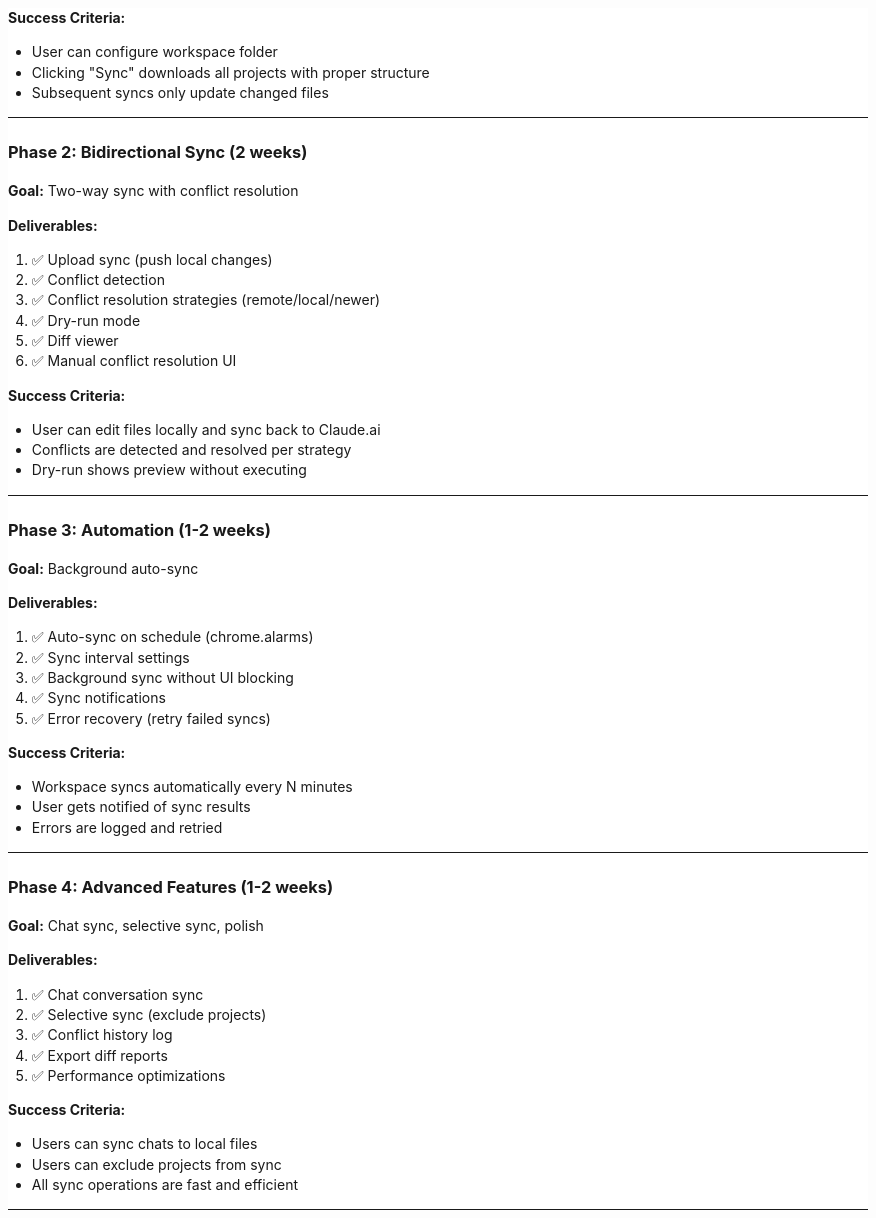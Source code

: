**Success Criteria:**
- User can configure workspace folder
- Clicking "Sync" downloads all projects with proper structure
- Subsequent syncs only update changed files

---

### Phase 2: Bidirectional Sync (2 weeks)
**Goal:** Two-way sync with conflict resolution

**Deliverables:**
1. ✅ Upload sync (push local changes)
2. ✅ Conflict detection
3. ✅ Conflict resolution strategies (remote/local/newer)
4. ✅ Dry-run mode
5. ✅ Diff viewer
6. ✅ Manual conflict resolution UI

**Success Criteria:**
- User can edit files locally and sync back to Claude.ai
- Conflicts are detected and resolved per strategy
- Dry-run shows preview without executing

---

### Phase 3: Automation (1-2 weeks)
**Goal:** Background auto-sync

**Deliverables:**
1. ✅ Auto-sync on schedule (chrome.alarms)
2. ✅ Sync interval settings
3. ✅ Background sync without UI blocking
4. ✅ Sync notifications
5. ✅ Error recovery (retry failed syncs)

**Success Criteria:**
- Workspace syncs automatically every N minutes
- User gets notified of sync results
- Errors are logged and retried

---

### Phase 4: Advanced Features (1-2 weeks)
**Goal:** Chat sync, selective sync, polish

**Deliverables:**
1. ✅ Chat conversation sync
2. ✅ Selective sync (exclude projects)
3. ✅ Conflict history log
4. ✅ Export diff reports
5. ✅ Performance optimizations

**Success Criteria:**
- Users can sync chats to local files
- Users can exclude projects from sync
- All sync operations are fast and efficient

---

────────

In the reply, each line of the data must appear exactly as written, and no picture may appear.

**OUTPUT FOR THIS EXERCISE**
Source code

:**Success Criteria:**
- User can configure workspace folder
- Clicking "Sync" downloads all projects with proper structure
- Subsequent syncs only update changed files

---

### Phase 2: Bidirectional Sync (2 weeks)
**Goal:** Two-way sync with conflict resolution

**Deliverables:**
1. ✅ Upload sync (push local changes)
2. ✅ Conflict detection
3. ✅ Conflict resolution strategies (remote/local/newer)
4. ✅ Dry-run mode
5. ✅ Diff viewer
6. ✅ Manual conflict resolution UI

**Success Criteria:**
- User can edit files locally and sync back to Claude.ai
- Conflicts are detected and resolved per strategy
- Dry-run shows preview without executing

---

### Phase 3: Automation (1-2 weeks)
**Goal:** Background auto-sync

**Deliverables:**
1. ✅ Auto-sync on schedule (chrome.alarms)
2. ✅ Sync interval settings
3. ✅ Background sync without UI blocking
4. ✅ Sync notifications
5. ✅ Error recovery (retry failed syncs)

**Success Criteria:**
- Workspace syncs automatically every N minutes
- User gets notified of sync results
- Errors are logged and retried

---

### Phase 4: Advanced Features (1-2 weeks)
**Goal:** Chat sync, selective sync, polish

**Deliverables:**
1. ✅ Chat conversation sync
2. ✅ Selective sync (exclude projects)
3. ✅ Conflict history log
4. ✅ Export diff reports
5. ✅ Performance optimizations

**Success Criteria:**
- Users can sync chats to local files
- Users can exclude projects from sync
- All sync operations are fast and efficient

---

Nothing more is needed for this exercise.